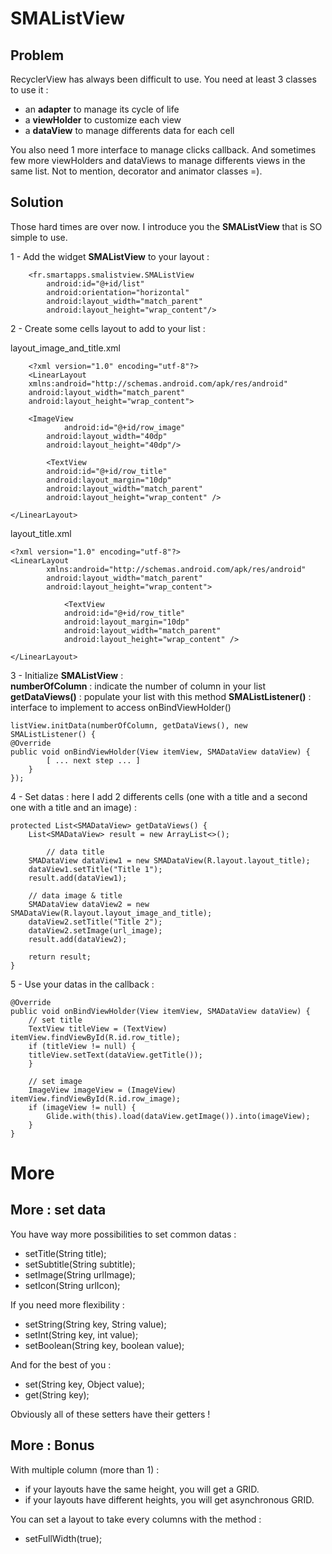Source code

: # SMAListView

## Problem

RecyclerView has always been difficult to use.
You need at least 3 classes to use it :

* an **adapter** to manage its cycle of life
* a **viewHolder** to customize each view
* a **dataView** to manage differents data for each cell

You also need 1 more interface to manage clicks callback.
And sometimes few more viewHolders and dataViews to manage differents views in the same list.
Not to mention, decorator and animator classes =).


## Solution

Those hard times are over now.
I introduce you the **SMAListView** that is SO simple to use.

1 - Add the widget **SMAListView** to your layout :

        <fr.smartapps.smalistview.SMAListView
            android:id="@+id/list"
            android:orientation="horizontal"
            android:layout_width="match_parent"
            android:layout_height="wrap_content"/>
 
                
2 - Create some cells layout to add to your list :

layout_image_and_title.xml

        <?xml version="1.0" encoding="utf-8"?>
        <LinearLayout
	    xmlns:android="http://schemas.android.com/apk/res/android"
	    android:layout_width="match_parent"
	    android:layout_height="wrap_content">
	    
	    <ImageView
                android:id="@+id/row_image"
	        android:layout_width="40dp"
	        android:layout_height="40dp"/>
                
            <TextView
	        android:id="@+id/row_title"
	        android:layout_margin="10dp"
	        android:layout_width="match_parent"
	        android:layout_height="wrap_content" />
	
	</LinearLayout>

layout_title.xml

	<?xml version="1.0" encoding="utf-8"?>
	<LinearLayout
	    	xmlns:android="http://schemas.android.com/apk/res/android"
	    	android:layout_width="match_parent"
	    	android:layout_height="wrap_content">

            	<TextView
	        	android:id="@+id/row_title"
	        	android:layout_margin="10dp"
	        	android:layout_width="match_parent"
	        	android:layout_height="wrap_content" />
	
	</LinearLayout>
	
	
3 - Initialize **SMAListView** : <br/>
**numberOfColumn** : indicate the number of column in your list
**getDataViews()** : populate your list with this method
**SMAListListener()** : interface to implement to access onBindViewHolder()

	listView.initData(numberOfColumn, getDataViews(), new SMAListListener() {
	@Override
	public void onBindViewHolder(View itemView, SMADataView dataView) {
        	[ ... next step ... ]
        }
	});



4 - Set datas : here I add 2 differents cells (one with a title and a second one with a title and an image) :

	protected List<SMADataView> getDataViews() {
        List<SMADataView> result = new ArrayList<>();

        	// data title
		SMADataView dataView1 = new SMADataView(R.layout.layout_title);
		dataView1.setTitle("Title 1");  
		result.add(dataView1);

		// data image & title
		SMADataView dataView2 = new SMADataView(R.layout.layout_image_and_title);
		dataView2.setTitle("Title 2");
		dataView2.setImage(url_image);
		result.add(dataView2);

		return result;
	}


5 - Use your datas in the callback : 

	@Override
	public void onBindViewHolder(View itemView, SMADataView dataView) {
		// set title
		TextView titleView = (TextView) itemView.findViewById(R.id.row_title);
		if (titleView != null) {
		titleView.setText(dataView.getTitle());
		}

		// set image
		ImageView imageView = (ImageView) itemView.findViewById(R.id.row_image);
		if (imageView != null) {
			Glide.with(this).load(dataView.getImage()).into(imageView);
		}
	}

# More

## More : set data

You have way more possibilities to set common datas :

* setTitle(String title);
* setSubtitle(String subtitle);
* setImage(String urlImage);
* setIcon(String urlIcon);

If you need more flexibility :

* setString(String key, String value);
* setInt(String key, int value);
* setBoolean(String key, boolean value);

And for the best of you :

* set(String key, Object value);
* get(String key);

Obviously all of these setters have their getters !

## More : Bonus

With multiple column (more than 1) :

* if your layouts have the same height, you will get a GRID.
* if your layouts have different heights, you will get asynchronous GRID.

You can set a layout to take every columns with the method :

* setFullWidth(true);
----------
▶ _What this task involves_
All entries must be output exactly as they stand, and every picture must be left out.

▶ _Worked solution_
Source code

: # SMAListView

## Problem

RecyclerView has always been difficult to use.
You need at least 3 classes to use it :

* an **adapter** to manage its cycle of life
* a **viewHolder** to customize each view
* a **dataView** to manage differents data for each cell

You also need 1 more interface to manage clicks callback.
And sometimes few more viewHolders and dataViews to manage differents views in the same list.
Not to mention, decorator and animator classes =).


## Solution

Those hard times are over now.
I introduce you the **SMAListView** that is SO simple to use.

1 - Add the widget **SMAListView** to your layout :

        <fr.smartapps.smalistview.SMAListView
            android:id="@+id/list"
            android:orientation="horizontal"
            android:layout_width="match_parent"
            android:layout_height="wrap_content"/>
 
                
2 - Create some cells layout to add to your list :

layout_image_and_title.xml

        <?xml version="1.0" encoding="utf-8"?>
        <LinearLayout
	    xmlns:android="http://schemas.android.com/apk/res/android"
	    android:layout_width="match_parent"
	    android:layout_height="wrap_content">
	    
	    <ImageView
                android:id="@+id/row_image"
	        android:layout_width="40dp"
	        android:layout_height="40dp"/>
                
            <TextView
	        android:id="@+id/row_title"
	        android:layout_margin="10dp"
	        android:layout_width="match_parent"
	        android:layout_height="wrap_content" />
	
	</LinearLayout>

layout_title.xml

	<?xml version="1.0" encoding="utf-8"?>
	<LinearLayout
	    	xmlns:android="http://schemas.android.com/apk/res/android"
	    	android:layout_width="match_parent"
	    	android:layout_height="wrap_content">

            	<TextView
	        	android:id="@+id/row_title"
	        	android:layout_margin="10dp"
	        	android:layout_width="match_parent"
	        	android:layout_height="wrap_content" />
	
	</LinearLayout>
	
	
3 - Initialize **SMAListView** : <br/>
**numberOfColumn** : indicate the number of column in your list
**getDataViews()** : populate your list with this method
**SMAListListener()** : interface to implement to access onBindViewHolder()

	listView.initData(numberOfColumn, getDataViews(), new SMAListListener() {
	@Override
	public void onBindViewHolder(View itemView, SMADataView dataView) {
        	[ ... next step ... ]
        }
	});



4 - Set datas : here I add 2 differents cells (one with a title and a second one with a title and an image) :

	protected List<SMADataView> getDataViews() {
        List<SMADataView> result = new ArrayList<>();

        	// data title
		SMADataView dataView1 = new SMADataView(R.layout.layout_title);
		dataView1.setTitle("Title 1");  
		result.add(dataView1);

		// data image & title
		SMADataView dataView2 = new SMADataView(R.layout.layout_image_and_title);
		dataView2.setTitle("Title 2");
		dataView2.setImage(url_image);
		result.add(dataView2);

		return result;
	}


5 - Use your datas in the callback : 

	@Override
	public void onBindViewHolder(View itemView, SMADataView dataView) {
		// set title
		TextView titleView = (TextView) itemView.findViewById(R.id.row_title);
		if (titleView != null) {
		titleView.setText(dataView.getTitle());
		}

		// set image
		ImageView imageView = (ImageView) itemView.findViewById(R.id.row_image);
		if (imageView != null) {
			Glide.with(this).load(dataView.getImage()).into(imageView);
		}
	}

# More

## More : set data

You have way more possibilities to set common datas :

* setTitle(String title);
* setSubtitle(String subtitle);
* setImage(String urlImage);
* setIcon(String urlIcon);

If you need more flexibility :

* setString(String key, String value);
* setInt(String key, int value);
* setBoolean(String key, boolean value);

And for the best of you :

* set(String key, Object value);
* get(String key);

Obviously all of these setters have their getters !

## More : Bonus

With multiple column (more than 1) :

* if your layouts have the same height, you will get a GRID.
* if your layouts have different heights, you will get asynchronous GRID.

You can set a layout to take every columns with the method :

* setFullWidth(true);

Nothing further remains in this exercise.